By Master Sgt. Jeff Lowry, Indiana National Guard HeadquartersJanuary 10, 2018
FRANKLIN, Ind. -- A wise man said, "all problems are communication problems."
With that in mind, Indiana National Guard soldiers with the 738th Signal Company fielded a communication system that could be a solution.
The communication system, known as Direct Incident Response Emergency Communication Terminal, allows the National Guard to communicate with many different local, state and national first-response organizations.
"The DIRECT system is important because we're using it to interact with local government agencies like the fire departments, police departments and EMS," said Spc. Nick Gleason, a 738th signal support specialist. "So when there are natural disasters and there's a loss of power and communications, we can come in and provide 4G and Wi-Fi. Basically we can provide communications when no one else can."

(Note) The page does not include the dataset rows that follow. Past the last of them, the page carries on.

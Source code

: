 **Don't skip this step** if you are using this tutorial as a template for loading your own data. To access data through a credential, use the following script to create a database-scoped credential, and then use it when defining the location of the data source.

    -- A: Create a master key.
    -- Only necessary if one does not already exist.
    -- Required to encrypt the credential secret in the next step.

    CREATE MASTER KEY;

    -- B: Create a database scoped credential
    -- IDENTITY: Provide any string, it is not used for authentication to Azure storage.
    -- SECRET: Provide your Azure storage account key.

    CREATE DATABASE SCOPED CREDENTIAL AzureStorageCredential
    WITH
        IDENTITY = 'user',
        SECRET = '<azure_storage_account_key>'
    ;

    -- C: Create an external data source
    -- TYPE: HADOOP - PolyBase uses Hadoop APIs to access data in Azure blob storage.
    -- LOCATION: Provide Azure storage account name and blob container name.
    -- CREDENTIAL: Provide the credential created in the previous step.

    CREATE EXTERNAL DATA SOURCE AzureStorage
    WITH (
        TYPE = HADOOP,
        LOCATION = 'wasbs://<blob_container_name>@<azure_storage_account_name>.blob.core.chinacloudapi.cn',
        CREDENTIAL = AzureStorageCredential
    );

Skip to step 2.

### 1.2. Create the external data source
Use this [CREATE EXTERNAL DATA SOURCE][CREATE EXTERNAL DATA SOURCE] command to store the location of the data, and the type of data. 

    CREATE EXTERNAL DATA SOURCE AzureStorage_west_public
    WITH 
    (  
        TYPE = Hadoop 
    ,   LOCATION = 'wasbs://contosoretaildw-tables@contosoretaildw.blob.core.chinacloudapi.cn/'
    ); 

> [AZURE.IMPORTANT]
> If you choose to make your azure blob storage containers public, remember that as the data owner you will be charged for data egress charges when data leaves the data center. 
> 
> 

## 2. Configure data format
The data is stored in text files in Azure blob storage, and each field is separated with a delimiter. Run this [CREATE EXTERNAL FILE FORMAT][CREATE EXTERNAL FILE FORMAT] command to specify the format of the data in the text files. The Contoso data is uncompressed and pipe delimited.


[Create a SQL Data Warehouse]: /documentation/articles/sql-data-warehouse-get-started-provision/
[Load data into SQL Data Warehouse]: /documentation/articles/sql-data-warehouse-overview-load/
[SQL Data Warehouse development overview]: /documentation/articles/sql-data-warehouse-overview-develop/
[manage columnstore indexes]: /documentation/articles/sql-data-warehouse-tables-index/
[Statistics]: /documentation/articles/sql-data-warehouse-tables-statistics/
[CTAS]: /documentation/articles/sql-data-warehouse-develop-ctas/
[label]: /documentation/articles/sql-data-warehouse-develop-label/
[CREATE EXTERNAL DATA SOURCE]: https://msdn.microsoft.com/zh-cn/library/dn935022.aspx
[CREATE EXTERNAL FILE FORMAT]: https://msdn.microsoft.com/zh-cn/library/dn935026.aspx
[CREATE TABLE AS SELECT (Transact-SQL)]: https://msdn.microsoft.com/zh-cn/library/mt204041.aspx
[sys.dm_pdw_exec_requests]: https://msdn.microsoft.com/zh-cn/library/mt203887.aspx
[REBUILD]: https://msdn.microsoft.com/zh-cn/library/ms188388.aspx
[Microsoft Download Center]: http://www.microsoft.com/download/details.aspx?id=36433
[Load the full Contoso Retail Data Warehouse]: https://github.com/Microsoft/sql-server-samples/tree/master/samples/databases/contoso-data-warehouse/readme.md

Gleason's experience with the system dates to September in the run-up to support hurricane relief efforts. Though the 738th was called off, Gleason gained valuable time with the system's intricacies, and he is one of the most experienced within his company on the system.
So Gleason saw a state-active duty exercise in January as a good time to learn even more and help out his fellow Guardsmen to maintain unit and personal readiness.
"I'm excited to learn a little more about it. There's a lot of stuff to go into it," said Gleason. "We cross train and learn from each other. It's really two systems. We have half the people who know one system, the other half know the other system. Then we integrate and cross train, and it's a learning experience for everybody."
The DIRECT system also relies on two other military communications system -- the Joint Network Node and the Warfighter Information Network - Tactical. The systems include computers, antennas, servers, switches, wireless access points, Humvees and phones.
"It's a great system. It allows all the emergency responders to talk to each other, because the fire departments have different frequency than the police departments and police departments have several different radio frequencies depending on what their purposes are," said James McNicholas, a contractor who aides and assists service members in the setup of the DIRECT system. "It allows all factions in emergency situations to be able to talk to each other, which is sometimes difficult now. This integrates everything together. It's a good problem solver."
In addition to helping in emergency, first-response situations and helping maintain readiness, the DIRECT system also helps the Indiana National Guard maintain its cutting edge.
"The DIRECT system is a state asset and will enhance the Indiana National Guard's ability to respond to stateside emergencies," said 2nd Lt. Antonio Archer, a platoon leader with the 738th. "This DIRECT system will help bolster our capabilities to uphold our responsibilities to the state."
While the DIRECT system keeps Hoosier Guardsmen at the tip of the spear -- Indiana is one of 16 states to receive the system -- the state-active duty exercise helps unit and personal readiness.
"The SADEX gives our soldiers a real-life scenario to train and become proficient with their equipment," said Archer. "We can set up and tear down our equipment all day, but giving the training purpose and creating a life-like scenario that our soldiers might experience, takes the training to a higher level and gives the leaders a chance to work out any inefficiencies prior to a possible real-life mission."
With this DIRECT system and its increased interoperability, the 738th and the Indiana National Guard will remain relevant, adaptive and prepared for today's challenges and tomorrow's threats.